- **What is required**:
Up to and including the line with "ALTER TABLE vbzdat.fahrzeiten_soll_ist ADD id", write out the listing from its first line, minus the pictures.

- **Record extracts**:
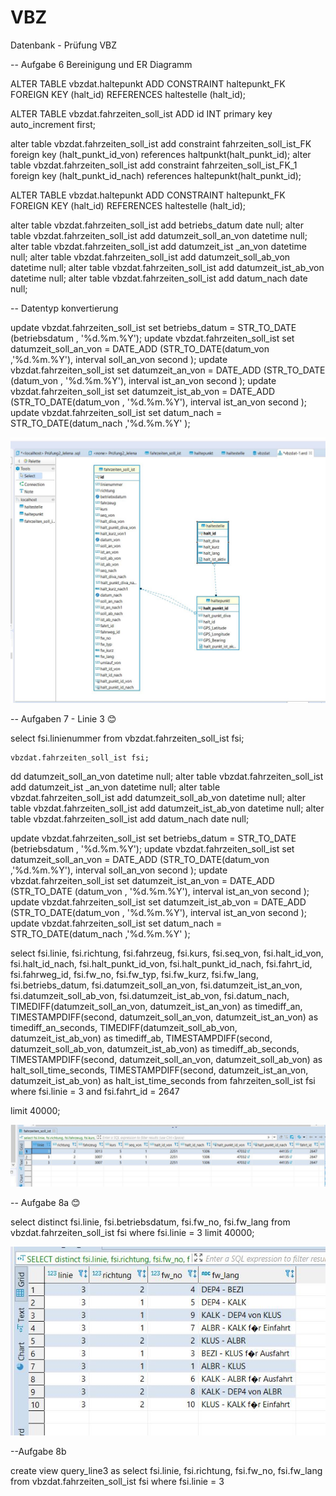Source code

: # VBZ
Datenbank - Prüfung VBZ

-- Aufgabe 6 Bereinigung und ER Diagramm

ALTER TABLE vbzdat.haltepunkt ADD CONSTRAINT haltepunkt_FK FOREIGN KEY (halt_id) REFERENCES haltestelle (halt_id);


ALTER TABLE vbzdat.fahrzeiten_soll_ist ADD id INT primary key auto_increment first;


alter table vbzdat.fahrzeiten_soll_ist add constraint fahrzeiten_soll_ist_FK foreign key (halt_punkt_id_von) references haltpunkt(halt_punkt_id);
alter table vbzdat.fahrzeiten_soll_ist add constraint fahrzeiten_soll_ist_FK_1 foreign key (halt_punkt_id_nach) references haltepunkt(halt_punkt_id);



ALTER TABLE vbzdat.haltepunkt ADD CONSTRAINT haltepunkt_FK FOREIGN KEY (halt_id) REFERENCES haltestelle (halt_id);



alter table vbzdat.fahrzeiten_soll_ist add betriebs_datum date null;
alter table vbzdat.fahrzeiten_soll_ist add datumzeit_soll_an_von datetime null;
alter table vbzdat.fahrzeiten_soll_ist add datumzeit_ist _an_von datetime null;
alter table vbzdat.fahrzeiten_soll_ist add datumzeit_soll_ab_von datetime null;
alter table vbzdat.fahrzeiten_soll_ist add datumzeit_ist_ab_von datetime null;
alter table vbzdat.fahrzeiten_soll_ist add datum_nach date null;

-- Datentyp  konvertierung


update vbzdat.fahrzeiten_soll_ist set betriebs_datum = STR_TO_DATE (betriebsdatum , '%d.%m.%Y');
update vbzdat.fahrzeiten_soll_ist set datumzeit_soll_an_von = DATE_ADD (STR_TO_DATE(datum_von ,'%d.%m.%Y'), interval soll_an_von second );
update vbzdat.fahrzeiten_soll_ist set datumzeit_an_von = DATE_ADD (STR_TO_DATE (datum_von , '%d.%m.%Y'), interval ist_an_von second );
update vbzdat.fahrzeiten_soll_ist set datumzeit_ist_ab_von = DATE_ADD (STR_TO_DATE(datum_von , '%d.%m.%Y'), interval ist_an_von second );
update vbzdat.fahrzeiten_soll_ist set datum_nach = STR_TO_DATE(datum_nach ,'%d.%m.%Y' );

![What is this](ER_Diagramm_vbzdat.JPG)



-- Aufgaben 7 - Linie 3 😊

select
    fsi.linienummer
from
    vbzdat.fahrzeiten_soll_ist fsi;


    vbzdat.fahrzeiten_soll_ist fsi;

dd datumzeit_soll_an_von datetime null;
alter table vbzdat.fahrzeiten_soll_ist add datumzeit_ist _an_von datetime null;
alter table vbzdat.fahrzeiten_soll_ist add datumzeit_soll_ab_von datetime null;
alter table vbzdat.fahrzeiten_soll_ist add datumzeit_ist_ab_von datetime null;
alter table vbzdat.fahrzeiten_soll_ist add datum_nach date null;


update vbzdat.fahrzeiten_soll_ist set betriebs_datum = STR_TO_DATE (betriebsdatum , '%d.%m.%Y');
update vbzdat.fahrzeiten_soll_ist set datumzeit_soll_an_von = DATE_ADD (STR_TO_DATE(datum_von ,'%d.%m.%Y'), interval soll_an_von second );
update vbzdat.fahrzeiten_soll_ist set datumzeit_ist_an_von = DATE_ADD (STR_TO_DATE (datum_von , '%d.%m.%Y'), interval ist_an_von second );
update vbzdat.fahrzeiten_soll_ist set datumzeit_ist_ab_von = DATE_ADD (STR_TO_DATE(datum_von , '%d.%m.%Y'), interval ist_an_von second );
update vbzdat.fahrzeiten_soll_ist set datum_nach = STR_TO_DATE(datum_nach ,'%d.%m.%Y' );

select
    fsi.linie,
    fsi.richtung,
    fsi.fahrzeug,
    fsi.kurs,
    fsi.seq_von,
    fsi.halt_id_von,
    fsi.halt_id_nach,
    fsi.halt_punkt_id_von,
    fsi.halt_punkt_id_nach,
    fsi.fahrt_id,
    fsi.fahrweg_id,
    fsi.fw_no,
    fsi.fw_typ,
    fsi.fw_kurz,
    fsi.fw_lang,
    fsi.betriebs_datum,
    fsi.datumzeit_soll_an_von,
    fsi.datumzeit_ist_an_von,
    fsi.datumzeit_soll_ab_von,
    fsi.datumzeit_ist_ab_von,
    fsi.datum_nach,
    TIMEDIFF(datumzeit_soll_an_von,
    datumzeit_ist_an_von) as timediff_an,
    TIMESTAMPDIFF(second,
    datumzeit_soll_an_von,
    datumzeit_ist_an_von) as timediff_an_seconds,
    TIMEDIFF(datumzeit_soll_ab_von,
    datumzeit_ist_ab_von) as timediff_ab,
    TIMESTAMPDIFF(second,
    datumzeit_soll_ab_von,
    datumzeit_ist_ab_von) as timediff_ab_seconds,
    TIMESTAMPDIFF(second,
    datumzeit_soll_an_von,
    datumzeit_soll_ab_von) as halt_soll_time_seconds,
    TIMESTAMPDIFF(second,
    datumzeit_ist_an_von,
    datumzeit_ist_ab_von) as halt_ist_time_seconds
from
    fahrzeiten_soll_ist fsi
where
    fsi.linie = 3
    and fsi.fahrt_id = 2647
    
limit 40000;

![What is this](Aufgabe7_linie3.JPG)


-- Aufgabe 8a 😊

select distinct
    fsi.linie,
    fsi.betriebsdatum,
    fsi.fw_no,
    fsi.fw_lang 
from
    vbzdat.fahrzeiten_soll_ist fsi
where
    fsi.linie = 3
limit 40000;

![What is this](8a_linie3JPG.JPG)

--Aufgabe 8b

create view query_line3
as select 
    fsi.linie,
    fsi.richtung,
    fsi.fw_no,
    fsi.fw_lang
from 
   vbzdat.fahrzeiten_soll_ist fsi
where 
    fsi.linie = 3
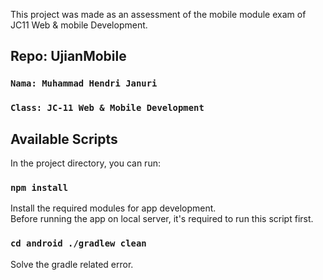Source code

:This project was made as an assessment of the mobile module exam of JC11 Web & mobile Development. <br />

## Repo: UjianMobile
### `Nama: Muhammad Hendri Januri`
### `Class: JC-11 Web & Mobile Development`

## Available Scripts

In the project directory, you can run:

### `npm install`

Install the required modules for app development.<br />
Before running the app on local server, it's required to run this script first.

### `cd android ./gradlew clean`

Solve the gradle related error.
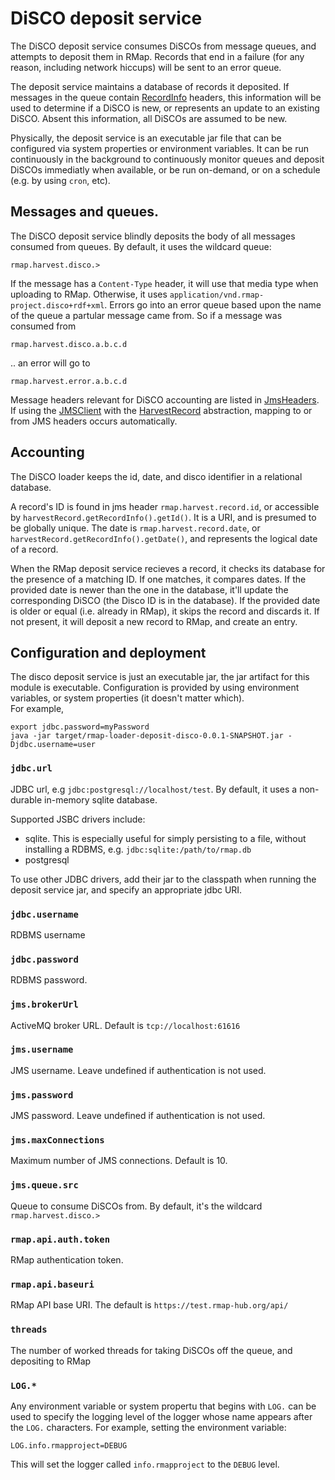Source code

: # DiSCO deposit service

The DiSCO deposit service consumes DiSCOs from message queues, and attempts to deposit them in RMap.  Records that end in a failure (for any reason, including network hiccups) will be sent to an error queue.  

The deposit service maintains a database of records it deposited.  If messages in the queue contain [RecordInfo](../rmap-loader-api/src/main/java/info/rmapproject/loader/model/RecordInfo.java) headers, this information will be used to determine if a DiSCO is new, or represents an update to an existing DiSCO.  Absent this information, all DiSCOs are assumed to be new.

Physically, the deposit service is an executable jar file that can be configured via system properties or environment variables.  It can be run continuously in the background to continuously monitor queues and deposit DiSCOs immediatly when available, or be run on-demand, or on a schedule (e.g. by using `cron`, etc).

## Messages and queues.

The DiSCO deposit service blindly deposits the body of all messages consumed from queues.  By default, it uses the wildcard queue:

    rmap.harvest.disco.>
    
If the message has a `Content-Type` header, it will use that media type when uploading to RMap.  Otherwise, it uses `application/vnd.rmap-project.disco+rdf+xml`. Errors go into an error queue based upon the name of the queue a partular message came from.  So if a message was consumed from

    rmap.harvest.disco.a.b.c.d
    
.. an error will go to

    rmap.harvest.error.a.b.c.d
    
Message headers relevant for DiSCO accounting are listed in [JmsHeaders](../rmap-loader-jms/src/main/java/info/rmapproject/loader/jms/JmsHeaders.java).  If using the [JMSClient](../rmap-loader-jms/src/main/java/info/rmapproject/loader/jms/JmsClient.java) with the [HarvestRecord](../rmap-loader-api/src/main/java/info/rmapproject/loader/HarvestRecord.java) abstraction, mapping to or from JMS headers occurs automatically.

## Accounting

The DiSCO loader keeps the id, date, and disco identifier in a relational database.  

A record's ID is found in jms header `rmap.harvest.record.id`, or accessible by `harvestRecord.getRecordInfo().getId()`.  It is a URI, and is presumed to be globally unique.  The date is `rmap.harvest.record.date`, or `harvestRecord.getRecordInfo().getDate()`, and represents the logical date of a record.  

When the RMap deposit service recieves a record, it checks its database for the presence of a matching ID.  If one matches, it compares dates.  If the provided date is newer than the one in the database, it'll update the corresponding DiSCO (the Disco ID is in the database).  If the provided date is older or equal (i.e. already in RMap), it skips the record and discards it.  If not present, it will deposit a new record to RMap, and create an entry.

## Configuration and deployment

The disco deposit service is just an executable jar, the jar artifact for this module is executable.
Configuration is provided by using environment variables, or system properties (it doesn't matter which).   
For example, 

    export jdbc.password=myPassword
    java -jar target/rmap-loader-deposit-disco-0.0.1-SNAPSHOT.jar -Djdbc.username=user

### `jdbc.url`

JDBC url, e.g `jdbc:postgresql://localhost/test`.  By default, it uses a non-durable in-memory sqlite database. 

Supported JSBC drivers include:
* sqlite.  This is especially useful for simply persisting to a file, without installing a RDBMS, e.g. `jdbc:sqlite:/path/to/rmap.db`
* postgresql

To use other JDBC drivers, add their jar to the classpath when running the deposit service jar, and specify an appropriate jdbc URI.

### `jdbc.username`

RDBMS username

### `jdbc.password`

RDBMS password.

### `jms.brokerUrl` 

ActiveMQ broker URL.  Default is `tcp://localhost:61616`

### `jms.username`

JMS username.  Leave undefined if authentication is not used.

### `jms.password`

JMS password.  Leave undefined if authentication is not used.

### `jms.maxConnections`

Maximum number of JMS connections.  Default is 10.

### `jms.queue.src`

Queue to consume DiSCOs from.  By default, it's the wildcard `rmap.harvest.disco.>`

### `rmap.api.auth.token`

RMap authentication token.

### `rmap.api.baseuri`

RMap API base URI.  The default is `https://test.rmap-hub.org/api/`

### `threads`

The number of worked threads for taking DiSCOs off the queue, and depositing to RMap

### `LOG.*`

Any environment variable or system propertu that begins with `LOG.` can be used to specify the logging level of 
the logger whose name appears after the `LOG.` characters.  For example, setting the environment variable:

    LOG.info.rmapproject=DEBUG
    
 This will set the logger called `info.rmapproject` to the `DEBUG` level. 
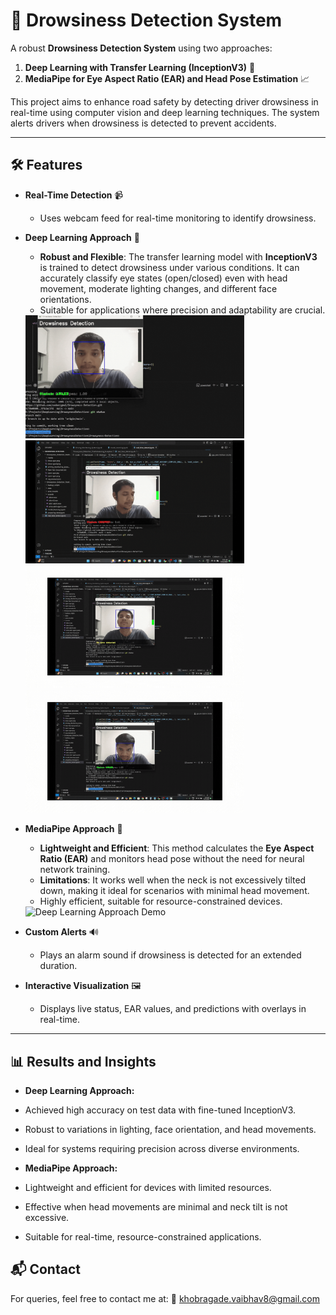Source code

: # 🚗 Drowsiness Detection System

A robust **Drowsiness Detection System** using two approaches:
1. **Deep Learning with Transfer Learning (InceptionV3)** 🚀
2. **MediaPipe for Eye Aspect Ratio (EAR) and Head Pose Estimation** 📈

This project aims to enhance road safety by detecting driver drowsiness in real-time using computer vision and deep learning techniques. The system alerts drivers when drowsiness is detected to prevent accidents.

---

## 🛠 Features

- **Real-Time Detection** 📹  
  - Uses webcam feed for real-time monitoring to identify drowsiness.

- **Deep Learning Approach** 🧠  
  - **Robust and Flexible**: The transfer learning model with **InceptionV3** is trained to detect drowsiness under various conditions. It can accurately classify eye states (open/closed) even with head movement, moderate lighting changes, and different face orientations.  
  - Suitable for applications where precision and adaptability are crucial.  

  <!-- ![Deep Learning Approach Demo](path/to/deep_learning_demo.gif)   -->
  <img src="Drowsyness-Detection/Drowsyness_Detection_TranferLearning_Inception/media/5.gif" alt="Deep Learning Approach Demo" width="350" height="auto">
  <img src="Drowsyness-Detection/Drowsyness_Detection_TranferLearning_Inception/media/2.gif" alt="Deep Learning Approach Demo" width="350" height="auto">
  <img src="Drowsyness-Detection/Drowsyness_Detection_TranferLearning_Inception/media/3.gif" alt="Deep Learning Approach Demo" width="350" height="auto">
  <img src="Drowsyness-Detection/Drowsyness_Detection_TranferLearning_Inception/media/4.gif" alt="Deep Learning Approach Demo" width="350" height="auto">
  


- **MediaPipe Approach** 🧩  
  - **Lightweight and Efficient**: This method calculates the **Eye Aspect Ratio (EAR)** and monitors head pose without the need for neural network training.  
  - **Limitations**: It works well when the neck is not excessively tilted down, making it ideal for scenarios with minimal head movement.  
  - Highly efficient, suitable for resource-constrained devices.  

  <!-- ![MediaPipe Approach Demo](path/to/mediapipe_demo.gif)   -->
  <img src="Drowsyness-Detection/Drowsyness_Detection_MediaPipe/media/12.gif" alt="Deep Learning Approach Demo" width="400" height="auto">


- **Custom Alerts** 🔊  
  - Plays an alarm sound if drowsiness is detected for an extended duration.  

- **Interactive Visualization** 🖼  
  - Displays live status, EAR values, and predictions with overlays in real-time.

---

## 📊 Results and Insights
- **Deep Learning Approach:**

- Achieved high accuracy on test data with fine-tuned InceptionV3.
- Robust to variations in lighting, face orientation, and head movements.
- Ideal for systems requiring precision across diverse environments.

- **MediaPipe Approach:**

- Lightweight and efficient for devices with limited resources.
- Effective when head movements are minimal and neck tilt is not excessive.
- Suitable for real-time, resource-constrained applications.

## 📬 Contact
For queries, feel free to contact me at:
📧 khobragade.vaibhav8@gmail.com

- **Result**:
Source code

: # VBZ
Datenbank - Prüfung VBZ

-- Aufgabe 6 Bereinigung und ER Diagramm

ALTER TABLE vbzdat.haltepunkt ADD CONSTRAINT haltepunkt_FK FOREIGN KEY (halt_id) REFERENCES haltestelle (halt_id);


ALTER TABLE vbzdat.fahrzeiten_soll_ist ADD id INT primary key auto_increment first;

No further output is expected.